Non-lazy evaluation

An interesting CINT quirk:a conditional block will be interpreted even if the condition is false. For example, the following snipped of code runs three loops, but the third loop takes significantly longer to run despite that most of it is in an “if (0 == 1)” block.

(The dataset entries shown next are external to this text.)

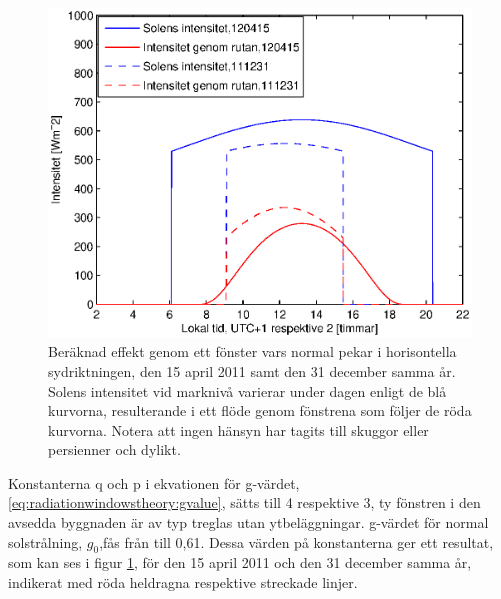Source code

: \begin{figure}[hpbt]
\centering
\includegraphics[scale=0.7]{images/effekt0415and1231.eps}
\caption{\label{fig:effekt0415and1231} Beräknad effekt genom ett fönster vars normal pekar i horisontella sydriktningen, den 15 april 2011 samt den 31 december samma år. Solens intensitet vid marknivå varierar under dagen enligt de blå kurvorna, resulterande i ett flöde genom fönstrena som följer de röda kurvorna. Notera att ingen hänsyn har tagits till skuggor eller persienner och dylikt.}
\end{figure}

Konstanterna q och p i ekvationen för g-värdet, \ref{eq:radiationwindowstheory:gvalue}, sätts till 4 respektive 3, ty fönstren i den avsedda byggnaden är av typ treglas utan ytbeläggningar. g-värdet för normal solstrålning, $g_0$,fås från \cite{ASHRAE09} till 0,61. Dessa värden på konstanterna ger ett resultat, som kan ses i figur \ref{fig:effekt0415and1231}, för den 15 april 2011 och den 31 december samma år, indikerat med röda heldragna respektive streckade linjer.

Has anyone seen / noticed this before? Is there a way to tell CINT to use lazy evaluation?

Thanks,
Kris

=====

{

for ( int i = 0 ; i < 100000 ; i++ ) {
if ( i%1000 == 0 ) cerr << i << “…” ;
}

cerr << endl ;

for ( int h = 0 ; h < 100000 ; h++ ) {
if ( h%1000 == 0 ) cerr << h << “…” ;
if ( 0 == 1 ) cerr << “0 == 1\n” ;
}

cerr << endl ;

for ( int j = 0 ; j < 100000 ; j++ ) {
if ( j%1000 == 0 ) cerr << j << “…” ;
if ( 0 == 1 ) {
double pi = acos(-1.) ;
double e = 0 ;
for ( int k = 0 ; k < 100000 ; k++ ) {
int kfact = 1 ;
for ( int l = k ; l > 1 ; l-- ) {
kfact *= l ;
}
e += pow( -1., (double) k ) / (double) kfact ;
}
cerr << "pi = " << pi << endl ;
cerr << "e = " << e << endl ;
int m = 314923243 ;
for ( int n = 1 ; n < m ; n++ ) {
switch ( m%n ) {
case 0:
for ( int o = 0 ; o < 100000 ; o++ ) double p = atan( -.145123412 ) ;
break ;
case 0:
for ( int o = 0 ; o < 100000 ; o++ ) double p = atan( -.145123412 ) ;
break ;
case 0:
for ( int o = 0 ; o < 100000 ; o++ ) double p = atan( -.145123412 ) ;
break ;
case 0:
for ( int o = 0 ; o < 100000 ; o++ ) double p = atan( -.145123412 ) ;
break ;
case 0:
for ( int o = 0 ; o < 100000 ; o++ ) double p = atan( -.145123412 ) ;
break ;
case 0:
for ( int o = 0 ; o < 100000 ; o++ ) double p = atan( -.145123412 ) ;
break ;
case 0:
for ( int o = 0 ; o < 100000 ; o++ ) double p = atan( -.145123412 ) ;
break ;
case 0:
for ( int o = 0 ; o < 100000 ; o++ ) double p = atan( -.145123412 ) ;
break ;
default:
for ( int o = 0 ; o < 100000 ; o++ ) double p = atan( -.145123412 ) ;
break ;
}
}
}
}

cerr << endl ;

}

Hello,

It looks that the cause of slow execution of 3rd loop is due to limitation of bytecode optimization. The bytecode optimization was added afterwards to Cint, it has too much architectural complexity which causes bugs and limitations. In this particular case, switch statement in the 3rd loop hits the limitation. (See cint/doc/bytecode.txt)

There are a couple of ways to workaround this.

  1. Use if-else statement instead of switch.
  2. Separate if(0==1) block as a separate function.